◆ **ABOUT THIS EXERCISE**: Every line below that contains "github" is to be copied.

□ □ □ □ □

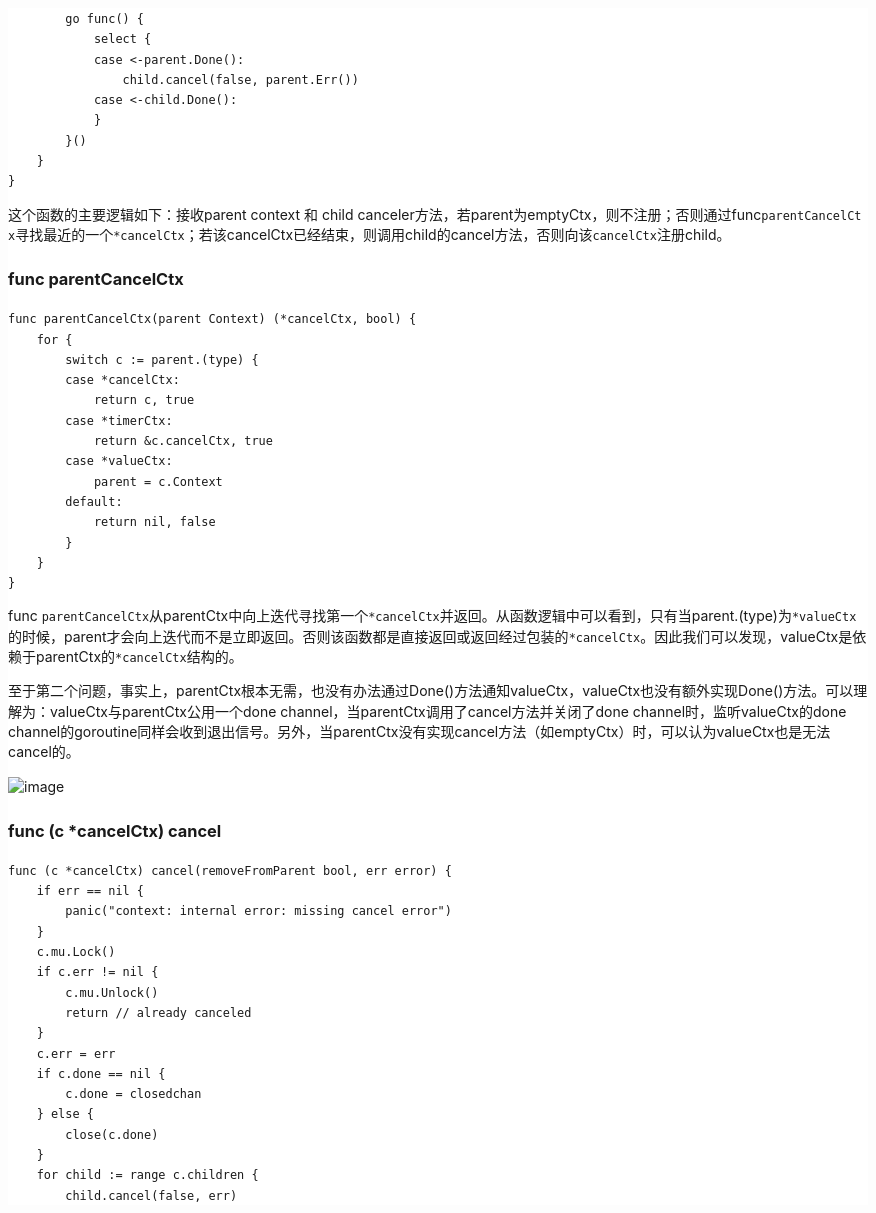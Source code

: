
 ```
        go func() {
            select {
            case <-parent.Done():
                child.cancel(false, parent.Err())
            case <-child.Done():
            }
        }()
    }
}

```

这个函数的主要逻辑如下：接收parent context 和 child canceler方法，若parent为emptyCtx，则不注册；否则通过func`parentCancelCtx`寻找最近的一个`*cancelCtx`；若该cancelCtx已经结束，则调用child的cancel方法，否则向该`cancelCtx`注册child。

### func parentCancelCtx

```
func parentCancelCtx(parent Context) (*cancelCtx, bool) {
    for {
        switch c := parent.(type) {
        case *cancelCtx:
            return c, true
        case *timerCtx:
            return &c.cancelCtx, true
        case *valueCtx:
            parent = c.Context
        default:
            return nil, false
        }
    }
}

```

func `parentCancelCtx`从parentCtx中向上迭代寻找第一个`*cancelCtx`并返回。从函数逻辑中可以看到，只有当parent.(type)为`*valueCtx`的时候，parent才会向上迭代而不是立即返回。否则该函数都是直接返回或返回经过包装的`*cancelCtx`。因此我们可以发现，valueCtx是依赖于parentCtx的`*cancelCtx`结构的。

至于第二个问题，事实上，parentCtx根本无需，也没有办法通过Done()方法通知valueCtx，valueCtx也没有额外实现Done()方法。可以理解为：valueCtx与parentCtx公用一个done channel，当parentCtx调用了cancel方法并关闭了done channel时，监听valueCtx的done channel的goroutine同样会收到退出信号。另外，当parentCtx没有实现cancel方法（如emptyCtx）时，可以认为valueCtx也是无法cancel的。

![image](//upload-images.jianshu.io/upload_images/16148660-34a486da46c07fc0.jpg?imageMogr2/auto-orient/strip%7CimageView2/2/w/484/format/webp)

### func (c *cancelCtx) cancel

```
func (c *cancelCtx) cancel(removeFromParent bool, err error) {
    if err == nil {
        panic("context: internal error: missing cancel error")
    }
    c.mu.Lock()
    if c.err != nil {
        c.mu.Unlock()
        return // already canceled
    }
    c.err = err
    if c.done == nil {
        c.done = closedchan
    } else {
        close(c.done)
    }
    for child := range c.children {
        child.cancel(false, err)
```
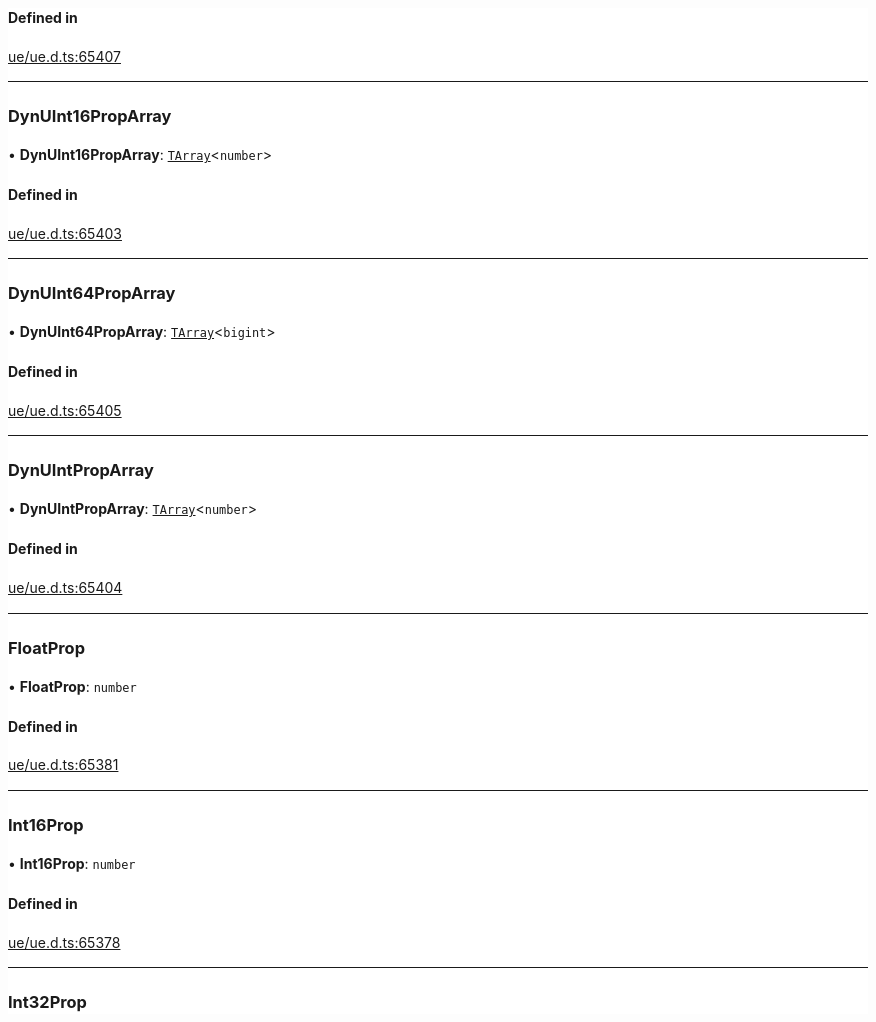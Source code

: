 #### Defined in

[ue/ue.d.ts:65407](https://github.com/YugMetaverse/yug_typings/blob/b7d9b19/ue/ue.d.ts#L65407)

___

### DynUInt16PropArray

• **DynUInt16PropArray**: [`TArray`](../interfaces/ue_puerts.TArray.md)<`number`\>

#### Defined in

[ue/ue.d.ts:65403](https://github.com/YugMetaverse/yug_typings/blob/b7d9b19/ue/ue.d.ts#L65403)

___

### DynUInt64PropArray

• **DynUInt64PropArray**: [`TArray`](../interfaces/ue_puerts.TArray.md)<`bigint`\>

#### Defined in

[ue/ue.d.ts:65405](https://github.com/YugMetaverse/yug_typings/blob/b7d9b19/ue/ue.d.ts#L65405)

___

### DynUIntPropArray

• **DynUIntPropArray**: [`TArray`](../interfaces/ue_puerts.TArray.md)<`number`\>

#### Defined in

[ue/ue.d.ts:65404](https://github.com/YugMetaverse/yug_typings/blob/b7d9b19/ue/ue.d.ts#L65404)

___

### FloatProp

• **FloatProp**: `number`

#### Defined in

[ue/ue.d.ts:65381](https://github.com/YugMetaverse/yug_typings/blob/b7d9b19/ue/ue.d.ts#L65381)

___

### Int16Prop

• **Int16Prop**: `number`

#### Defined in

[ue/ue.d.ts:65378](https://github.com/YugMetaverse/yug_typings/blob/b7d9b19/ue/ue.d.ts#L65378)

___

### Int32Prop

□ □ □ □ □

◆ **TASK OUTPUT**:
[ue/ue.d.ts:65407](https://github.com/YugMetaverse/yug_typings/blob/b7d9b19/ue/ue.d.ts#L65407)
[ue/ue.d.ts:65403](https://github.com/YugMetaverse/yug_typings/blob/b7d9b19/ue/ue.d.ts#L65403)
[ue/ue.d.ts:65405](https://github.com/YugMetaverse/yug_typings/blob/b7d9b19/ue/ue.d.ts#L65405)
[ue/ue.d.ts:65404](https://github.com/YugMetaverse/yug_typings/blob/b7d9b19/ue/ue.d.ts#L65404)
[ue/ue.d.ts:65381](https://github.com/YugMetaverse/yug_typings/blob/b7d9b19/ue/ue.d.ts#L65381)
[ue/ue.d.ts:65378](https://github.com/YugMetaverse/yug_typings/blob/b7d9b19/ue/ue.d.ts#L65378)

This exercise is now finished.